Woman With Pain and Deformity in Left Wrist
Jeffrey T. Sakamoto, MD, Grant S. Lipman, MD
A 19-year-old woman presented with left wrist deformity. She had a history of shoulder “hypermobility” and a childhood left ulnar fracture treated nonoperatively. She was stretching her arms with fingers intertwined when she felt a “pop” and left wrist pain. On examination, she had a minimally tender volar deformity at the ulnar styloid, with inability to pronate, limited supination, and preserved wrist flexion and extension. Posteroanterior, lateral, and oblique radiographs were obtained.
Volar dislocation of the ulna at the distal radioulnar joint. Isolated volar dislocation of the ulna at the distal radioulnar joint without fracture is a rare diagnosis that is usually associated with trauma and may be missed in up to 50% of cases.1, 2, 3, 4, 5Physical examination typically reveals a volar deformity with inability to pronate, with preserved flexion and extension. Subtle radiographic findings include overlap of the distal radius and ulna on oblique view (Figure 1) and volar displacement of the distal ulna beyond the radial cortices laterally (Figure 2).
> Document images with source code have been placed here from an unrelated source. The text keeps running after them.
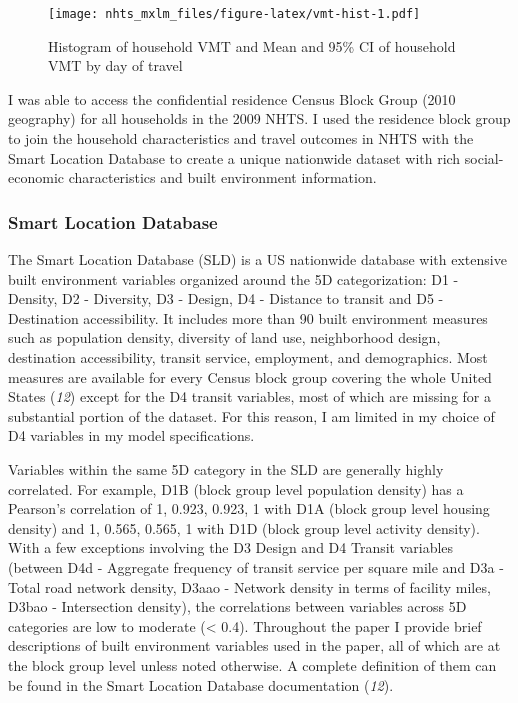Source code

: \documentclass[numbered]{trbunofficial}
\begin{document}
\begin{figure}
\centering
\texttt{[image: nhts\_mxlm\_files/figure-latex/vmt-hist-1.pdf]}
\caption{\label{fig:vmt-hist}Histogram of household VMT and Mean and 95\% CI of household VMT by day of travel}
\end{figure}

I was able to access the confidential residence Census Block Group (2010 geography) for all households in the 2009 NHTS. I used the residence block group to join the household characteristics and travel outcomes in NHTS with the Smart Location Database to create a unique nationwide dataset with rich social-economic characteristics and built environment information.

\hypertarget{smart-location-database}{%
\subsubsection{Smart Location Database}\label{smart-location-database}}

The Smart Location Database (SLD) is a US nationwide database with extensive built environment variables organized around the 5D categorization: D1 - Density, D2 - Diversity, D3 - Design, D4 - Distance to transit and D5 - Destination accessibility. It includes more than 90 built environment measures such as population density, diversity of land use, neighborhood design, destination accessibility, transit service, employment, and demographics. Most measures are available for every Census block group covering the whole United States (\emph{12}) except for the D4 transit variables, most of which are missing for a substantial portion of the dataset. For this reason, I am limited in my choice of D4 variables in my model specifications.

Variables within the same 5D category in the SLD are generally highly correlated. For example, D1B (block group level population density) has a Pearson's correlation of 1, 0.923, 0.923, 1 with D1A (block group level housing density) and 1, 0.565, 0.565, 1 with D1D (block group level activity density). With a few exceptions involving the D3 Design and D4 Transit variables (between D4d - Aggregate frequency of transit service per square mile and D3a - Total road network density, D3aao - Network density in terms of facility miles, D3bao - Intersection density), the correlations between variables across 5D categories are low to moderate (\textless{} 0.4). Throughout the paper I provide brief descriptions of built environment variables used in the paper, all of which are at the block group level unless noted otherwise. A complete definition of them can be found in the Smart Location Database documentation (\emph{12}).
\end{document}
Comparative wrist radiographs can aid in the diagnosis.6
Left wrist radiograph (oblique view) showing overlap of the distal radius and ulna (arrow).
Left wrist radiograph (lateral view) showing volar displacement of the distal ulna beyond the radial cortices (arrow).
Left wrist radiograph (oblique view) postreduction showing realignment of the distal ulna and radius (arrow).
Left wrist radiograph (lateral view) showing reduction of the displaced distal ulna (arrow).
Reduction may require general anesthesia or surgery.1, 2, 3, 4After reduction, the wrist should be immobilized because the triangular fibrocartilage complex, dorsal radioulnar ligament, or joint capsule may be injured. Orthopedic follow-up is encouraged for possible magnetic resonance imaging.